To call Greinke even mediocre overstates his effectiveness. Yet, I didn’t come to my conclusion based on, what Gene Hackman’s Captain Ramsey in Crimson Tide might call “personal intuition, gut feelings, hairs on the back of my neck or angels sitting on my shoulder.” I had hard data. Zach Greinke struck out 28% of the hitters he faced this year – a higher percentage than any other pitcher in baseball who faced as many batters as he did. For projection purposes the great thing about strikeout rate is that it stabilizes so quickly. About six games into a season, you have a very reliable indicator of what a pitcher’s strikeout rate will be for the year. This is, of course, not true for any hitting statistic like batting average, home runs per at-bat etc. as hitters’ have a lot more variance in their performance. The extreme variance in Nelson Cruz' post-season performance for the Rangers – 1 for 15 with no walks and four strikeouts against Tampa followed by 8 for 22 with 6 home runs and 2 doubles against Detroit – is not unusual during any two week stretch of a baseball season.
For example, Greinke’s monthly strikeout rates ran from 24% to 34% during the season, very little deviance from his overall rate of 28%. So, applying the logic from the birthday paradox above, how unlikely is it that a pitcher who strikes out 28% (28.1% to be precise) of the batters he faces could go 30 in a row without striking one out?
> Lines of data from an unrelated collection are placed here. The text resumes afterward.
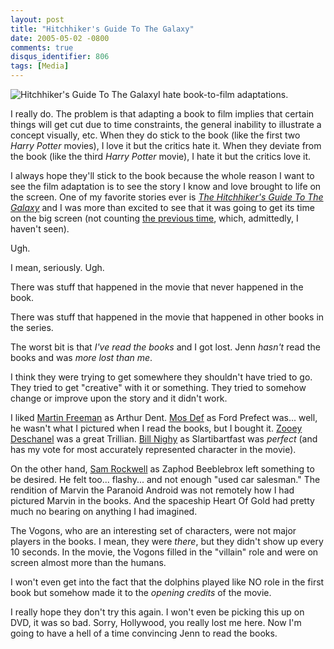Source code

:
 ```yaml
---
layout: post
title: "Hitchhiker's Guide To The Galaxy"
date: 2005-05-02 -0800
comments: true
disqus_identifier: 806
tags: [Media]
---
```

![Hitchhiker's Guide To The
Galaxy](https://hyqi8g.dm2301.livefilestore.com/y2p_fthzLgNS-gLwljW7WdZor9kp_D4ce54SY9QfAgq6ssnGINGzELTdVZ6gIaf8E67ICE8oV5d6bDqRfG3I4-yrVZectYEfZYHimaZ6iJHELg/20050502h2g2.jpg?psid=1)I
hate book-to-film adaptations.
 
 I really do. The problem is that adapting a book to film implies that
certain things will get cut due to time constraints, the general
inability to illustrate a concept visually, etc. When they do stick to
the book (like the first two *Harry Potter* movies), I love it but the
critics hate it. When they deviate from the book (like the third *Harry
Potter* movie), I hate it but the critics love it.
 
 I always hope they'll stick to the book because the whole reason I want
to see the film adaptation is to see the story I know and love brought
to life on the screen. One of my favorite stories ever is [*The
Hitchhiker's Guide To The
Galaxy*](http://www.amazon.com/exec/obidos/ASIN/0345391802/mhsvortex)
and I was more than excited to see that it was going to get its time on
the big screen (not counting [the previous
time](http://www.amazon.com/exec/obidos/ASIN/B00005YUNJ/mhsvortex),
which, admittedly, I haven't seen).
 
 Ugh.
 
 I mean, seriously. Ugh.
 
 There was stuff that happened in the movie that never happened in the
book.
 
 There was stuff that happened in the movie that happened in other books
in the series.
 
 The worst bit is that *I've read the books* and I got lost. Jenn
*hasn't* read the books and was *more lost than me*.
 
 I think they were trying to get somewhere they shouldn't have tried to
go. They tried to get "creative" with it or something. They tried to
somehow change or improve upon the story and it didn't work.
 
 I liked [Martin Freeman](http://www.imdb.com/name/nm0293509/) as Arthur
Dent. [Mos Def](http://www.imdb.com/name/nm0080049/) as Ford Prefect
was... well, he wasn't what I pictured when I read the books, but I
bought it. [Zooey Deschanel](http://www.imdb.com/name/nm0221046/) was a
great Trillian. [Bill Nighy](http://www.imdb.com/name/nm0631490/) as
Slartibartfast was *perfect* (and has my vote for most accurately
represented character in the movie).
 
 On the other hand, [Sam Rockwell](http://www.imdb.com/name/nm0005377/)
as Zaphod Beeblebrox left something to be desired. He felt too...
flashy... and not enough "used car salesman." The rendition of Marvin
the Paranoid Android was not remotely how I had pictured Marvin in the
books. And the spaceship Heart Of Gold had pretty much no bearing on
anything I had imagined.
 
 The Vogons, who are an interesting set of characters, were not major
players in the books. I mean, they were *there*, but they didn't show up
every 10 seconds. In the movie, the Vogons filled in the "villain" role
and were on screen almost more than the humans.
 
 I won't even get into the fact that the dolphins played like NO role in
the first book but somehow made it to the *opening credits* of the
movie.
 
 I really hope they don't try this again. I won't even be picking this
up on DVD, it was so bad. Sorry, Hollywood, you really lost me here. Now
I'm going to have a hell of a time convincing Jenn to read the books.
The answer is .005% or 1 in 20,000. (That’s the same chance of having a room full of 61 people without the same birthday, incidentally.) To the best of my ability I went through his logs for the year and could only find one stretch greater than 12 batters in which he didn't strike someone out – an 18 batter stretch that extended over three games.
In no way am I implying St. Louis was lucky to win that series – they left no doubt they were the better team. In the post-season they’ve shown they can win 1-0 or 12-6 which makes them dangerous. But I think it does show that something was wrong with Zach Greinke. Watching Game 5 and to a lesser degree Game 1, the best pitcher in baseball at striking out hitters in 2011 couldn’t miss bats. To my eye, the only strikes he was getting were on foul balls. I contend something was wrong with Zach Greinke and while I’d love to blame it on Milwaukee for starting him two times in a row on three days rest in the last three weeks, I suspect by the time Spring Training rolls around we’re going to hear about an injury. On Wednesday, I'll preview the World Series.